En 1555, el Cabildo, haciendo uso de una pragmática dada por Doña Juana y Don Carlos en Madrid, a 28 de Junio de 1530, sobre edificios peligrosos, mandó «que se derriben todos los ajimeces que haya en toda esta ciudad de Córdoba y los que se han reedificado después de la data de la provisión de su Magestad».
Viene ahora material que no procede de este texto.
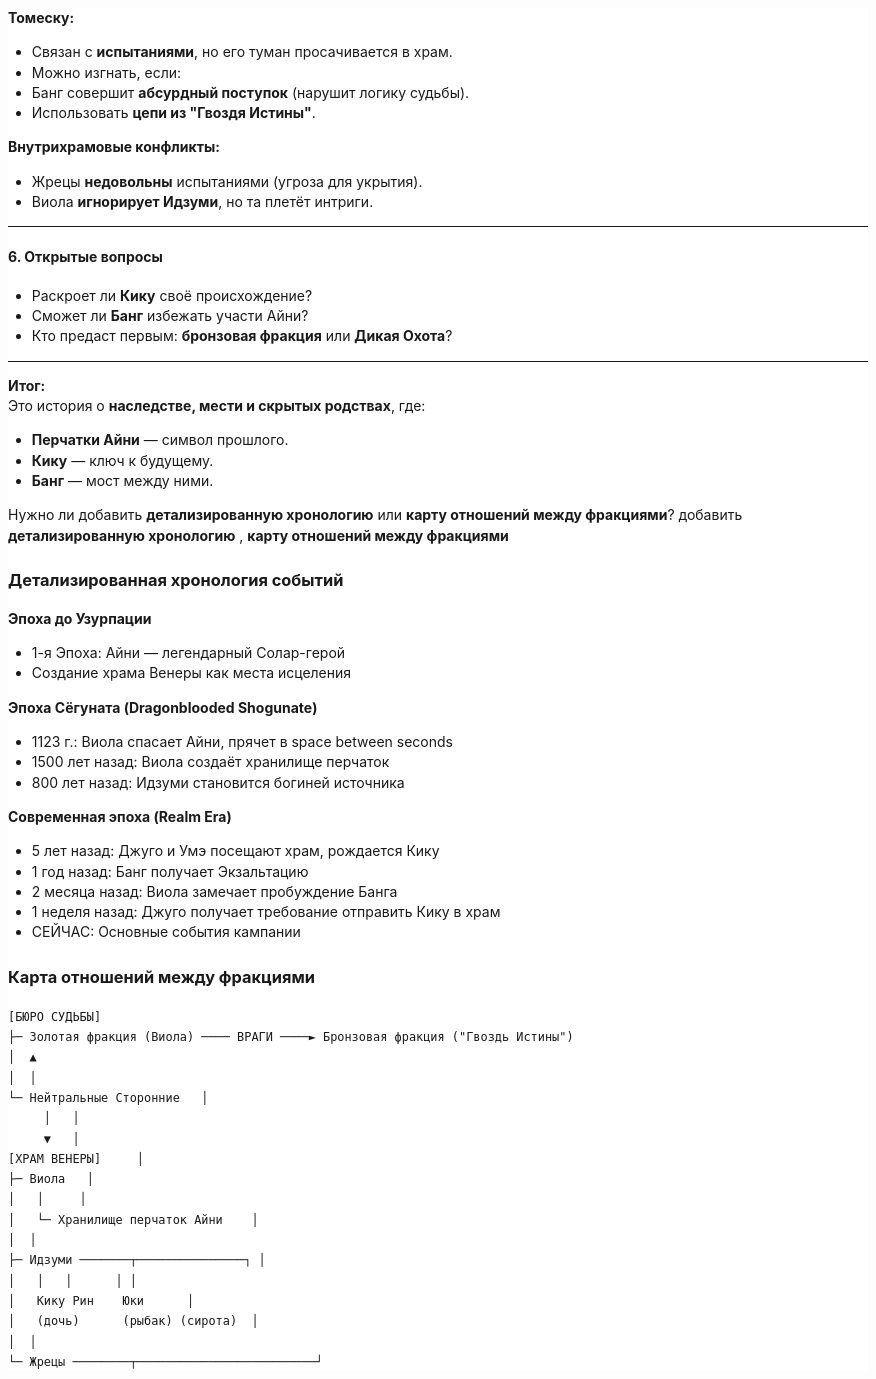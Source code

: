 **Томеску:**
- Связан с **испытаниями**, но его туман просачивается в храм.
- Можно изгнать, если:
- Банг совершит **абсурдный поступок** (нарушит логику судьбы).
- Использовать **цепи из "Гвоздя Истины"**.


**Внутрихрамовые конфликты:**
- Жрецы **недовольны** испытаниями (угроза для укрытия).
- Виола **игнорирует Идзуми**, но та плетёт интриги.

---

#### **6. Открытые вопросы**
- Раскроет ли **Кику** своё происхождение?
- Сможет ли **Банг** избежать участи Айни?
- Кто предаст первым: **бронзовая фракция** или **Дикая Охота**?

---
**Итог:**  
Это история о **наследстве, мести и скрытых родствах**, где:
- **Перчатки Айни** — символ прошлого.
- **Кику** — ключ к будущему.
- **Банг** — мост между ними.

Нужно ли добавить **детализированную хронологию** или **карту отношений между фракциями**?
добавить **детализированную хронологию** , **карту отношений между фракциями**


### **Детализированная хронология событий**

**Эпоха до Узурпации**
- 1-я Эпоха: Айни — легендарный Солар-герой
- Создание храма Венеры как места исцеления

**Эпоха Сёгуната (Dragonblooded Shogunate)**
- 1123 г.: Виола спасает Айни, прячет в space between seconds
- 1500 лет назад: Виола создаёт хранилище перчаток
- 800 лет назад: Идзуми становится богиней источника

**Современная эпоха (Realm Era)**
- 5 лет назад: Джуго и Умэ посещают храм, рождается Кику
- 1 год назад: Банг получает Экзальтацию
- 2 месяца назад: Виола замечает пробуждение Банга
- 1 неделя назад: Джуго получает требование отправить Кику в храм
- СЕЙЧАС: Основные события кампании

### **Карта отношений между фракциями**
```
[БЮРО СУДЬБЫ]
├─ Золотая фракция (Виола) ──── ВРАГИ ────► Бронзовая фракция ("Гвоздь Истины")
│  ▲
│  │
└─ Нейтральные Сторонние   │
     │   │
     ▼   │
[ХРАМ ВЕНЕРЫ]     │
├─ Виола   │
│   │     │
│   └─ Хранилище перчаток Айни    │
│  │
├─ Идзуми ───────┬───────────────┐ │
│   │   │      │ │
│   Кику Рин    Юки      │
│   (дочь)      (рыбак) (сирота)  │
│  │
└─ Жрецы ────────┬─────────────────────────┘
```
En vano fué que los particulares y aun algunos caballeros veinticuatros, se opusieron, alegando «que no parece mandar su Magestad derribar los edificios que están sobre pilares, y las casas de la calle de la Feria son muy estrechas y no tienen servicio derrocándose los ajimeces»; el mandato se hizo cumplir «por ornato de la ciudad», y todos los ajimeces de la Carrera del Puente, el Potro, las calles de la Feria, el Salvador, la Espartería y los muchos diseminados en otros sitios, quedaron reducidos a escombros, dando idea de su número el haber estado ocupados durante seis días, en esta obra de destrucción artística, todos los albañiles que se hallaron en la ciudad.
De su antigua arquitectura, apenas si queda a la calle de la Feria vestigio.
Algún amplio balconaje, un sencillo ajimez, embadurnados de cal sus arcos y columna, reducidos sus claros a ventana, pero le perdura su ambiente de puro cordobesismo, de serenidad y placidez, como si la magnificencia, belleza y alegría que en ella derrocharon tantas generaciones, le hubiesen puesto un sello indeleble.
¡Bien hayan los que han dado fin a la era infausta, para bien de los hombres! ¡El florecer de las piedras traerá un florecer del espíritu! ¡El arte hace amar la vida ennobleciendo el alma!